Stoney, however, changed his tune “as soon as the FBI agents began calling him in Virginia.” That’s when “he decided to come clean about what happened on the morning of the election.” 

Stoney’s subsequent testimony against the five defendants was critical to the prosecution. As Court TV reported, “Stoney was also the only witness to describe a weapon — a brown-handled kitchen knife –in the hands of one of the defendants, although he could not remember who held the blade then threw it away.”

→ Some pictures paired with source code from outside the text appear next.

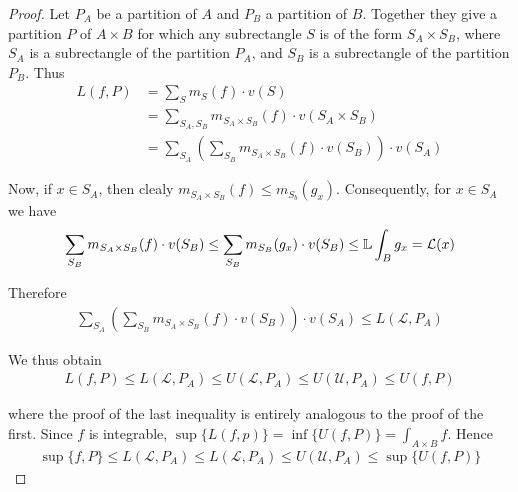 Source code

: \begin{proof}
    Let $P_A$ be a partition of $A$ and $P_B$ a partition of $B$.
    Together they give a partition $P$ of $A \times B$ for which any
    subrectangle $S$ is of the form $S_A \times S_B$, where $S_A$ is 
    a subrectangle of the partition $P_A$, and $S_B$ is a subrectangle of the
    partition $P_B$. Thus
    \begin{align*}
        L(f, P)
        & = \sum_{S }^{}{m_S(f)\cdot v(S)} \\
        & = \sum_{S_A, S_B}^{}{m_{S_A\times S_B}(f)\cdot v(S_A\times S_B)} \\
        & = \sum_{S_A}^{}{\left(\sum_{S_B}^{}{m_{S_A\times S_B}(f)\cdot v(S_B)}\right)\cdot v(S_A)} 
    \end{align*}

    Now, if $x\in S_A$, then clealy $m_{S_A\times S_B}(f) \le m_{S_b}(g_x)$. Consequently, for $x\in S_A$
    we have 
    \begin{align*}
        \sum_{S_B}m_{S_A\times S_B}(f)\cdot v(S_B)\leq\sum_{S_B}m_{S_B}(g_x)\cdot v(S_B)\leq\mathbb{L}\int_Bg_x=\mathcal{L}(x)
    \end{align*}

    Therefore 
    \begin{align*}
        \sum_{S_A}\left(\sum_{S_B}m_{S_A\times S_B}(f)\cdot v(S_B)\right)\cdot v(S_A)\leq L(\mathcal{L},P_A)
    \end{align*}

    We thus obtain
    \begin{align*}
        L(f,P)\leq L(\mathcal{L},P_A)\leq U(\mathcal{L},P_A)\leq U(\mathcal{U},P_A)\leq U(f,P)
    \end{align*}

    where the proof of the last inequality is entirely analogous to the proof of the first.
    Since $f$ is integrable, $\sup \{L(f, p)\}=\inf\{U(f, P)\} = \int_{A\times B} f$. Hence 
    \begin{align*}
        \sup\{f, P\} \le L(\mathcal{L},P_A)
        \le L(\mathcal{L},P_A)
        \le U(\mathcal{U},P_A)
        \le \sup\{U(f, P)\}
    \end{align*}
\end{proof}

But later in the trial, Robin Shellow, attorney for the defendants, told the court that it was Stoney and his out-of-state colleagues who committed the crime:

Defense lawyers told jurors Tuesday that the five campaign workers were innocent and that their party’s “professional political operatives” actually damaged the tires and then pointed police in the direction of the defendants.

“Like troop movements in a war, these people came to Wisconsin as it became apparent that Wisconsin was in play,” attorney Robin Shellow said. “These are people who stepped over the line and now, because of what they do for a living, they blame our clients.”

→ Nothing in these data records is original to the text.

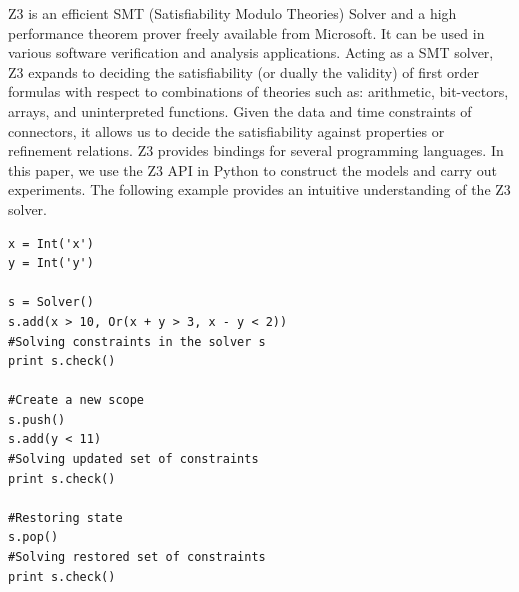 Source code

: \documentclass[preprint,3p]{elsarticle}
\begin{document}



Z3 \cite{MouraB08} is an efficient SMT (Satisfiability Modulo Theories) Solver and a high performance theorem prover freely available from Microsoft. It can be used in various software verification and analysis applications. Acting as a SMT solver, Z3 expands to deciding the satisfiability (or dually the validity) of first order formulas with respect to combinations of theories such as: arithmetic, bit-vectors, arrays, and uninterpreted functions. Given the data and time constraints of connectors, it allows us to decide the satisfiability against properties or refinement relations. Z3 provides bindings for several programming languages. In this paper, we use the Z3 API in Python to construct the models and carry out experiments. The following example provides an intuitive understanding of the Z3 solver.
\begin{lstlisting}[frame=single]
x = Int('x')
y = Int('y')

s = Solver()
s.add(x > 10, Or(x + y > 3, x - y < 2))
#Solving constraints in the solver s
print s.check()

#Create a new scope
s.push()
s.add(y < 11)
#Solving updated set of constraints
print s.check()

#Restoring state
s.pop()
#Solving restored set of constraints
print s.check()
\end{lstlisting}
\end{document}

The Washington Post reported on January 21, 2006 that four of the five defendants pled “no contest” to misdemeanor charges, while one was acquitted:

Four Democratic presidential campaign workers pleaded no contest to charges that they punctured the tires of 25 vehicles Republicans had intended to use to get out the vote on Election Day 2004. Those agreeing to the misdemeanor plea were Sowande A. Omokunde, son of Rep. Gwen Moore (D-Wis.); Michael Pratt, son of former acting Milwaukee mayor Marvin Pratt; and Lewis Caldwell and Lavelle Mohammad, both from Milwaukee. Justin Howell was acquitted.

Secretary of the Commonwealth is one of twelve cabinet level positions in the state government of Virginia. It pays $155,849 per year. Janet Vestal Kelly serves in that role currently in the administration of Republican Governor Bob McDonnell.

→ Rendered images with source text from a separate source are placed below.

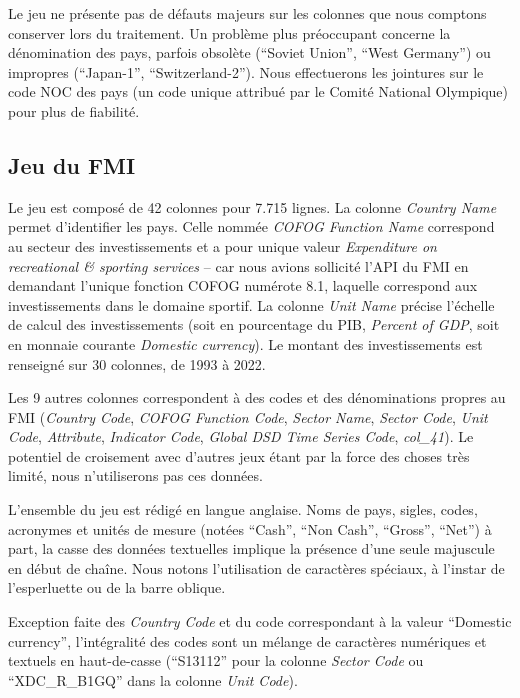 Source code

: \documentclass[hidelinks, 12pt]{report}
\begin{document}
Le jeu ne présente pas de défauts majeurs sur les colonnes que nous comptons conserver lors du traitement. Un problème plus préoccupant concerne la dénomination des pays, parfois obsolète (\enquote{Soviet Union}, \enquote{West Germany}) ou impropres (\enquote{Japan-1}, \enquote{Switzerland-2}). Nous effectuerons les jointures sur le code NOC des pays (un code unique attribué par le Comité National Olympique) pour plus de fiabilité.





%





\subsection{Jeu du FMI}

Le jeu est composé de 42 colonnes pour 7.715 lignes. La colonne \textit{Country Name} permet d'identifier les pays. Celle nommée \textit{COFOG Function Name} correspond au secteur des investissements et a pour unique valeur \textit{Expenditure on recreational \& sporting services} -- car nous avions sollicité l'API du FMI en demandant l'unique fonction COFOG numérote 8.1, laquelle correspond aux investissements dans le domaine sportif. La colonne \textit{Unit Name} précise l'échelle de calcul des investissements (soit en pourcentage du PIB, \textit{Percent of GDP}, soit en monnaie courante \textit{Domestic currency}). Le montant des investissements est renseigné sur 30 colonnes, de 1993 à 2022.

Les 9 autres colonnes correspondent à des codes et des dénominations propres au FMI (\textit{Country Code}, \textit{COFOG Function Code}, \textit{Sector Name}, \textit{Sector Code}, \textit{Unit Code}, \textit{Attribute}, \textit{Indicator Code}, \textit{Global DSD Time Series Code}, \textit{col\_41}). Le potentiel de croisement avec d'autres jeux étant par la force des choses très limité, nous n'utiliserons pas ces données.

L'ensemble du jeu est rédigé en langue anglaise. Noms de pays, sigles, codes, acronymes et unités de mesure (notées \enquote{Cash}, \enquote{Non Cash}, \enquote{Gross}, \enquote{Net}) à part, la casse des données textuelles implique la présence d'une seule majuscule en début de chaîne. Nous notons l'utilisation de caractères spéciaux, à l'instar de l'esperluette ou de la barre oblique.

Exception faite des \textit{Country Code} et du code correspondant à la valeur \enquote{Domestic currency}, l'intégralité des codes sont un mélange de caractères numériques et textuels en haut-de-casse (\enquote{S13112} pour la colonne \textit{Sector Code} ou \enquote{XDC\_R\_B1GQ} dans la colonne \textit{Unit Code}).
\end{document}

The position is sometimes referred to as Secretary of the State, because the office has some of the responsibilities usually assigned to that position in many other states, such as registering businesses. However, unlike other Secretary of State positions, the Secretary of the Commonwealth does not oversee elections.

The full description of the duties of the Secretary of Commonwealth, according to the state of Virginia’s official website, says the Secretary is responsible for the following:

In addition to managing extraditions, clemency petitions, service of process, restoration of voting rights, pardons, authenticating foreign adoption documents, certifying notary publics, handling lobbyist registration, disclosures and conflict of interest filings, one of the key functions of our office is to assist the Governor in the appointments of over 4,000 individuals to serve on Virginia’s boards and commissions. All qualified and service-minded Virginians are encouraged to participate in the government of our Commonwealth by offering to serve on a board or commission, or by recommending qualified candidates.

The appointment of Stoney is but the first of many controversial personnel appointments expected to be made by McAuliffe.